Forty-nine lecturers at Mkoba Teachers’ College have taken the Ministry of Higher and Tertiary Education as well as their college principal to the Labour Court over unpaid salaries and retention allowances.
The lecturers claimed the ministry and the college principal, Florence Dube, owed them a staff retention allowance of $1 082 each, which prompted them to embark on a six-day sit-in.
Allegations are that Dube short-changed college staff by paying them retention allowances lower than those stipulated in a government circular released in 2009.
The lecturers downed tools in July in protest, leading to the cessation of their July salaries.
Part of their court application reads:
“The grounds are that the action was arbitrary and it was not in conferment with audi alteram partem rule which provides that the other party should be heard before any action or conduct that affects their rights should be taken.”
The lecturers are being represented by Gweru lawyer, Walter Chikanda.

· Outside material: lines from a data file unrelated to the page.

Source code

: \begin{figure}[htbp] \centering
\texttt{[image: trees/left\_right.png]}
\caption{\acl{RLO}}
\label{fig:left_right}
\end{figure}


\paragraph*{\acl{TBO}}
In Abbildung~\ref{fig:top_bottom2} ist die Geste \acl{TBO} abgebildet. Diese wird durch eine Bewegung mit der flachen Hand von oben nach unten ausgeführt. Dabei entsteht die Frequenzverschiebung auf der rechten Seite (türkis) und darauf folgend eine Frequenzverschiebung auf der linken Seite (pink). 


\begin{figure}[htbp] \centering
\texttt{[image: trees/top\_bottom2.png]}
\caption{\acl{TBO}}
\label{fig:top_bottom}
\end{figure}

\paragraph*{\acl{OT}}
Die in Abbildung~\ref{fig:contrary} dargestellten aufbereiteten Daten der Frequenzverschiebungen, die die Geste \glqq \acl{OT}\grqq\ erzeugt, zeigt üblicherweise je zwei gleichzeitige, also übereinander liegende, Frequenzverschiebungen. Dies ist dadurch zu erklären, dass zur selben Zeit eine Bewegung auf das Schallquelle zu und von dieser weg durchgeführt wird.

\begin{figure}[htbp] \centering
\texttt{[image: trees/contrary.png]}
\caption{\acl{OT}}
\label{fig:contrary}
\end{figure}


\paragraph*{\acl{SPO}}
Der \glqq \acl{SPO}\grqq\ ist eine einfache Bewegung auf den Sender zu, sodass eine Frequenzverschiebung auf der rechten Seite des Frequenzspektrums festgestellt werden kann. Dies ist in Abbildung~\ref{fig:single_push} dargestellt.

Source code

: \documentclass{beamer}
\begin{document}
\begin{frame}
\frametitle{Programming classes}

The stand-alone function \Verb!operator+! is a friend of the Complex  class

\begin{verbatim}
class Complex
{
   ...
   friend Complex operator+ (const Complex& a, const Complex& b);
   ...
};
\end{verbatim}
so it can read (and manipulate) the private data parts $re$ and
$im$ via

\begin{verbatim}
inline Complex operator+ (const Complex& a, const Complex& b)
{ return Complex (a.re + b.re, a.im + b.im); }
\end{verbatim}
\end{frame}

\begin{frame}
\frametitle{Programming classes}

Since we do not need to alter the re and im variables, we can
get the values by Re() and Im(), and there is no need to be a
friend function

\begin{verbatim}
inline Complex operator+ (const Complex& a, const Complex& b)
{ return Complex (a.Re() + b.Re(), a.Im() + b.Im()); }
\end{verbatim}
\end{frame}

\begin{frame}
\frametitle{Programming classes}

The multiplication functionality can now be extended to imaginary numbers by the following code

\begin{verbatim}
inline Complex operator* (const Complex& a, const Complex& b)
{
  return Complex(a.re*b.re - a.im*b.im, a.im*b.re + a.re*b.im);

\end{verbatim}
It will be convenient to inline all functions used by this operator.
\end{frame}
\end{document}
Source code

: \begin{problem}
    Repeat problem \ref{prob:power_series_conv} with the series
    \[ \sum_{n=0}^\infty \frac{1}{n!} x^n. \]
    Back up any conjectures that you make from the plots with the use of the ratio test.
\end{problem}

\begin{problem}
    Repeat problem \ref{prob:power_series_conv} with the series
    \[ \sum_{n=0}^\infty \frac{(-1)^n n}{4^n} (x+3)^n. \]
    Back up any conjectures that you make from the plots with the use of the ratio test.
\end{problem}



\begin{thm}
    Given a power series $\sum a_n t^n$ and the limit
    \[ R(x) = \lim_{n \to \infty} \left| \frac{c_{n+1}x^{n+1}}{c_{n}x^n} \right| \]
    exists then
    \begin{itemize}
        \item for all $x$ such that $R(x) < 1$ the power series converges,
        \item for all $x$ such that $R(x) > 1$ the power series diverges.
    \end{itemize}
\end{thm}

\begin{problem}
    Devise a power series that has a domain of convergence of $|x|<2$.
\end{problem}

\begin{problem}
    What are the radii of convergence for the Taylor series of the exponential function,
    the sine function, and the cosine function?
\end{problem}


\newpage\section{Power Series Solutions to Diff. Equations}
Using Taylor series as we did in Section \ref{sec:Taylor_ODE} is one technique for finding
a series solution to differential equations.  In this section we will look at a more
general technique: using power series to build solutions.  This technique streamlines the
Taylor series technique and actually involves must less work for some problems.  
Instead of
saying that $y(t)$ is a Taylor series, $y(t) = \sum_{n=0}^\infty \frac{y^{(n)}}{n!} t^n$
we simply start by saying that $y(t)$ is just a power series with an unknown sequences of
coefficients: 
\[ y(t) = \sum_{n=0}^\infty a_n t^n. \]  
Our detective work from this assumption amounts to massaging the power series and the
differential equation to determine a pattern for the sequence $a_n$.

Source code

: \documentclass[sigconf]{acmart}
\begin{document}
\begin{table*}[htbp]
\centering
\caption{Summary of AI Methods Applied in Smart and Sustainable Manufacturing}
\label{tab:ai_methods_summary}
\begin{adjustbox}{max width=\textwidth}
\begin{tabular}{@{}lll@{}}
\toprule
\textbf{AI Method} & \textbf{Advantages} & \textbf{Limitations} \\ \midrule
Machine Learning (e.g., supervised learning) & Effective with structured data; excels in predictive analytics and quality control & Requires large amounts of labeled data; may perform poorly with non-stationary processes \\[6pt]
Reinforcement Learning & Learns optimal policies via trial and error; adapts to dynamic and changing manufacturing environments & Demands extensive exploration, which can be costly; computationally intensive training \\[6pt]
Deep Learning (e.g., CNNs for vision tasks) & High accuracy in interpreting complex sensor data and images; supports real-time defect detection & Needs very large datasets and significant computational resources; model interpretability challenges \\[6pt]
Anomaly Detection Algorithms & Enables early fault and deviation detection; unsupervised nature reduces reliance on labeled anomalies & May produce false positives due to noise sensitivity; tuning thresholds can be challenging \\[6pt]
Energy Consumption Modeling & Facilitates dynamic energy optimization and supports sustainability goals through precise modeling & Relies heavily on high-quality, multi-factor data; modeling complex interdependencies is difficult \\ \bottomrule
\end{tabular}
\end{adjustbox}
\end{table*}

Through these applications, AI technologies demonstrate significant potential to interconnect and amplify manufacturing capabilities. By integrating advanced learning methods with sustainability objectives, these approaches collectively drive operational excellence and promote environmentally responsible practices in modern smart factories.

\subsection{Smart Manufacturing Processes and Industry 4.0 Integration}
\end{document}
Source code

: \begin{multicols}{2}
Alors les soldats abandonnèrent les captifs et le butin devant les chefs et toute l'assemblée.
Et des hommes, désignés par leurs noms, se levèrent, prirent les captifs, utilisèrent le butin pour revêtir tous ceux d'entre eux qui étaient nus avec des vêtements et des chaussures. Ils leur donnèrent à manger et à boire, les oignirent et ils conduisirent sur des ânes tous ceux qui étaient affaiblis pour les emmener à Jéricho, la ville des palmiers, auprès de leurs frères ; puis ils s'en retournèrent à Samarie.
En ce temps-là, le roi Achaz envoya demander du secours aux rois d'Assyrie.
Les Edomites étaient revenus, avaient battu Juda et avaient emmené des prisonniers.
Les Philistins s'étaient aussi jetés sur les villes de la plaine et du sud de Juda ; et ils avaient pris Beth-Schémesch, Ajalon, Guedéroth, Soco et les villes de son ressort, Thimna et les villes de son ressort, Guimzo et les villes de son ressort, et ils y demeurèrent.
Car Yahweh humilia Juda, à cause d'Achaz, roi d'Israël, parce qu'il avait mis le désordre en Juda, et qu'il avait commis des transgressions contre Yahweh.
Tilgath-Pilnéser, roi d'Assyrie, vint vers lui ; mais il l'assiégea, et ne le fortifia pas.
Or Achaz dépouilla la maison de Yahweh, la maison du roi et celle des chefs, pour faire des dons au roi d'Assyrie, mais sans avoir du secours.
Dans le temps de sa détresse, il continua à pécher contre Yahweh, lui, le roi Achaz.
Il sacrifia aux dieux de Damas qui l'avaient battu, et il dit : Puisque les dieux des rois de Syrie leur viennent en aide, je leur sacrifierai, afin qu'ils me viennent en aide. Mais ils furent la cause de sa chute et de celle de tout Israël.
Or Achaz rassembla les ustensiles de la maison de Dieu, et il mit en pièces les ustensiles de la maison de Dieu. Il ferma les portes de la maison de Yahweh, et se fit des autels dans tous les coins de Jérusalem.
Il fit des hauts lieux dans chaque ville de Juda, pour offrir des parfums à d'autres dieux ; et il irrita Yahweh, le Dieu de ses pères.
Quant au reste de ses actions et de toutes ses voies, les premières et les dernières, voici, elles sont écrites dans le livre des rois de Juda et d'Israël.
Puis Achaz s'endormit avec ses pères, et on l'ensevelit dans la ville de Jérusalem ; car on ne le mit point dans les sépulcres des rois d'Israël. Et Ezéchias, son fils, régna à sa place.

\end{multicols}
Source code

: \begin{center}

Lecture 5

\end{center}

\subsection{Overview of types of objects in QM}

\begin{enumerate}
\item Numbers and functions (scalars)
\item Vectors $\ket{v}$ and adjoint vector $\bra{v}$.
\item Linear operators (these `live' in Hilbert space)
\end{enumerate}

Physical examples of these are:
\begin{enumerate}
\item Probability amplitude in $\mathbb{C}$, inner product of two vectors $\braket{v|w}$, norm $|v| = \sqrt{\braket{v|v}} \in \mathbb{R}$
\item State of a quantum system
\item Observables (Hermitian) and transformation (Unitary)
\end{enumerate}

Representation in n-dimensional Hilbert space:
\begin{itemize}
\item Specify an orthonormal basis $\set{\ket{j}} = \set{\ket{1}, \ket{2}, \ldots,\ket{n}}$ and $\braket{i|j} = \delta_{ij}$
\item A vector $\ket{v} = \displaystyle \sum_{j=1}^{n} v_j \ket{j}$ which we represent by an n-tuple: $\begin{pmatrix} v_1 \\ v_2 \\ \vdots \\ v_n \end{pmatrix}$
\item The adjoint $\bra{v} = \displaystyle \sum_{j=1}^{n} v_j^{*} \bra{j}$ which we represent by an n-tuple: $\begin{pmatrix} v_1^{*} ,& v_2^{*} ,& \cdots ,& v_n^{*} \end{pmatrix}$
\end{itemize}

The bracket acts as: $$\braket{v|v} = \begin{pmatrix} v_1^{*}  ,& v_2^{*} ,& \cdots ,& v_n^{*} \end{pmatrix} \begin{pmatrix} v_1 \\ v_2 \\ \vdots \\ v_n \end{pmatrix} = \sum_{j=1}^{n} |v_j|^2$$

On July 22, the Labour Court ordered the Public Service Commission and the director of Salary Services Bureau not to cease the salaries.
“We have done all the court paper work and we are now waiting for the judgment since it was an urgent application,” said Chikanda.
On December 1 2009, the ministry introduced a 30% staff retention allowance in a bid to retain both lecturing and non-lecturing staff following a massive staff exodus the previous year.
The circular states that lecturers and staff in Grade C would get $100 while support staff in Grade A and B would get $75 per month.